Notes de lecture relatives à l’article intitulé « Des prêtres centrafricains en grève » de Jean-Paul Blatz, in « Vagues d’Espérance », Bulletin d’information et de liaison des groupes « Jonas » d’Alsace, n° 74, juin 2009.
Il est certes permis de rêver d'une Église lointaine différente de la nôtre, attentive à l’essentiel et humblement au service des hommes et de Dieu. Mais hélas ! le catholicisme africain que promeut Benoît XVI est à l'image de notre Église occidentale, et sa traduction sur le terrain est parfois pire encore. Le pape peut se sentir rassuré : il n’a pas eu la berlue en voyant les milliers de drapeaux aux couleurs du Vatican agités au passage de la papamobile lors de son voyage au Cameroun et en Angola, sans parler des tee-shirts à son effigie. Les marques d’allégeance de l’épiscopat à sa personne et au souverain pontife ont solennellement réactualisé, dans la foulée de Jean-Paul II, le pouvoir de Rome sur l’Église de ce continent. Et les dirigeants des États visités ont renforcé une fois de plus, à leur profit et aux frais des citoyens, leur collusion avec une puissance politico-médiatique toujours influente malgré son déclin. Mobilisant le personnel religieux encore nombreux et la masse des fidèles rodés à la soumission, de grandioses et coûteuses cérémonies ont abondamment encensé, au bénéfice partagé de la papauté et de la hiérarchie locale, les prérogatives ecclésiastiques de la tradition catholique. De fait, l’infrastructure institutionnelle du catholicisme romain demeure en Afrique une force sociale capable de se reproduire en dépit de ses faiblesses et de ses dérives, et même capable de pallier ça et là le manque de prêtres en Europe pour y prolonger le statu quo.
Que l’Église africaine vive dans ses profondeurs d’une foi évangélique admirable et susceptible de déplacer des montagnes, particulièrement parmi les plus humbles, j’en ai été témoin et suis heureux de l’attester. Mais s'agissant de l’institution dans son ensemble, il convient de ne pas méconnaître ou sous-estimer ses déterminations prédominantes. Loin d’être devenue majeure et proprement africaine, cette Église n’est à bien des égards qu’une institution-clone reproduisant servilement les caractères du moule dont elle est issue. Il arrive même que la copie se veuille plus authentique que l'original, et que les Églises locales poussent jusqu'à la caricature les traits les plus discutables de l'Église-mère qui les a engendrées, et qui continue à les contrôler de façon plus ou moins camouflée. On y trouve fréquemment un cléricalisme autoritaire et envahissant, des doctrines obsolètes érigées en dogmes, un moralisme étroit ignorant la miséricorde, des cérémonies d'un traditionalisme difficile à égaler, et une collusion criminelle avec les puissants qui méprisent et pillent leurs peuples avec l'appui des forces hégémoniques qui gouvernent le monde. Pourquoi donc faudrait-il se féliciter de voir là-bas ce que nous déplorons et que nous combattons ici, ou s'obliger à ne pas le voir alors même que cela crève les yeux ? L'évangile est depuis Jésus-Christ le même partout et pour tous, message de vérité et de libération pour les pauvres, invitation à lutter pour l’avènement de l’homme dans la justice et la paix, avec les institutions religieuses quand elles s'engagent selon la Parole dont elles se réclament, contre elles quand elles trahissent.
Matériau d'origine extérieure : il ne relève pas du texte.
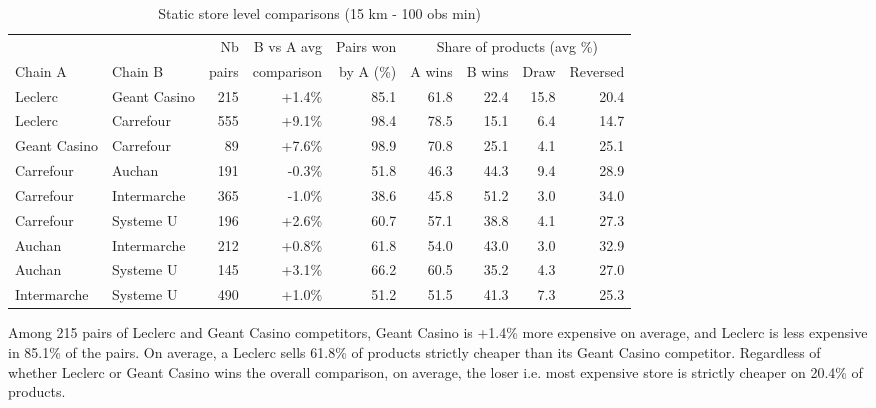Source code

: \documentclass[english]{article}
\begin{document}
\begin{table}[H]
\begin{threeparttable}
\renewcommand{\arraystretch}{0.7}%
\caption{Static store level comparisons (15 km - 100 obs min)
}\label{tab:static_compa_15km}
\small
\begin{tabular}{llrrrrrrr}
\toprule
\toprule
    \textbf{} &       & Nb    & B vs A avg & Pairs won & \multicolumn{4}{c}{Share of products (avg \%)} \\
    Chain A & Chain B & pairs & comparison & by A (\%) & A wins & B wins & Draw & Reversed \\
\midrule
    Leclerc & Geant Casino & 215   & +1.4\% & 85.1  & 61.8  & 22.4  & 15.8  & 20.4 \\
    Leclerc & Carrefour & 555   & +9.1\% & 98.4  & 78.5  & 15.1  & 6.4   & 14.7 \\
    Geant Casino & Carrefour & 89    & +7.6\% & 98.9  & 70.8  & 25.1  & 4.1   & 25.1 \\
    Carrefour & Auchan & 191   & -0.3\% & 51.8  & 46.3  & 44.3  & 9.4   & 28.9 \\
    Carrefour & Intermarche & 365   & -1.0\% & 38.6  & 45.8  & 51.2  & 3.0   & 34.0 \\
    Carrefour & Systeme U & 196   & +2.6\% & 60.7  & 57.1  & 38.8  & 4.1   & 27.3 \\
    Auchan & Intermarche & 212   & +0.8\% & 61.8  & 54.0  & 43.0  & 3.0   & 32.9 \\
    Auchan & Systeme U & 145   & +3.1\% & 66.2  & 60.5  & 35.2  & 4.3   & 27.0 \\
    Intermarche & Systeme U & 490   & +1.0\% & 51.2  & 51.5  & 41.3  & 7.3   & 25.3 \\
\bottomrule
\bottomrule
\end{tabular}
\begin{tablenotes}
      \small
      \item Among 215 pairs of Leclerc and Geant Casino competitors, Geant Casino is +1.4\% more expensive on average, and Leclerc is less expensive in 85.1\% of the pairs. On average, a Leclerc sells 61.8\% of products strictly cheaper than its Geant Casino competitor. Regardless of whether Leclerc or Geant Casino wins the overall comparison, on average, the loser i.e. most expensive store is strictly cheaper on 20.4\% of products.
\end{tablenotes}
\end{threeparttable}
\end{table}
\end{document}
La charité ne commande pas l’aveuglement, mais elle oblige à dénoncer les méfaits de la suprématie idéologique, organisationnelle et financière que Rome impose au catholicisme en Afrique. Oui, les fautes commises sont graves au regard de l’évangile, et lourdes de conséquences au plan humain. Le Vatican a étouffé, sur ce continent comme ailleurs, la réflexion menée dans le sillage de la théologie sud-américaine de la libération, et il continue de s'opposer aux initiatives qui mettent en œuvre la subversion évangélique. Réduisant l'universalité à l'uniformité, il bride sévèrement les recherches et les pratiques qui tentent d’élaborer un christianisme africain capable d'harmoniser l'héritage culturel nègre et le foisonnement des créations contemporaines des milieux noirs et métisses. Au mépris des aspirations et des besoins locaux, il place aux postes de direction de l’Église des hommes prioritairement subordonnés aux objectifs conservateurs des instances romaines. Cinquante ans après l'accession de ces pays à l'indépendance, le rôle des missionnaires étrangers y demeure parfois considérable, et des évêques autochtones ont été contraints à la démission pour être remplacés par des évêques blancs ! Moyen de pression particulièrement détestable, le recours aux sanctions financières doit faire plier les responsables qui aspirent à plus de liberté pour mieux servir l'évangile, quand il ne les écarte pas sans ménagement. Le souci de la survie des institutions ecclésiastiques l'emporte sur celui de la survie des masses populaires livrées à la rapine du système dominant, avec la bénédiction complice des autorités religieuses à l'occasion.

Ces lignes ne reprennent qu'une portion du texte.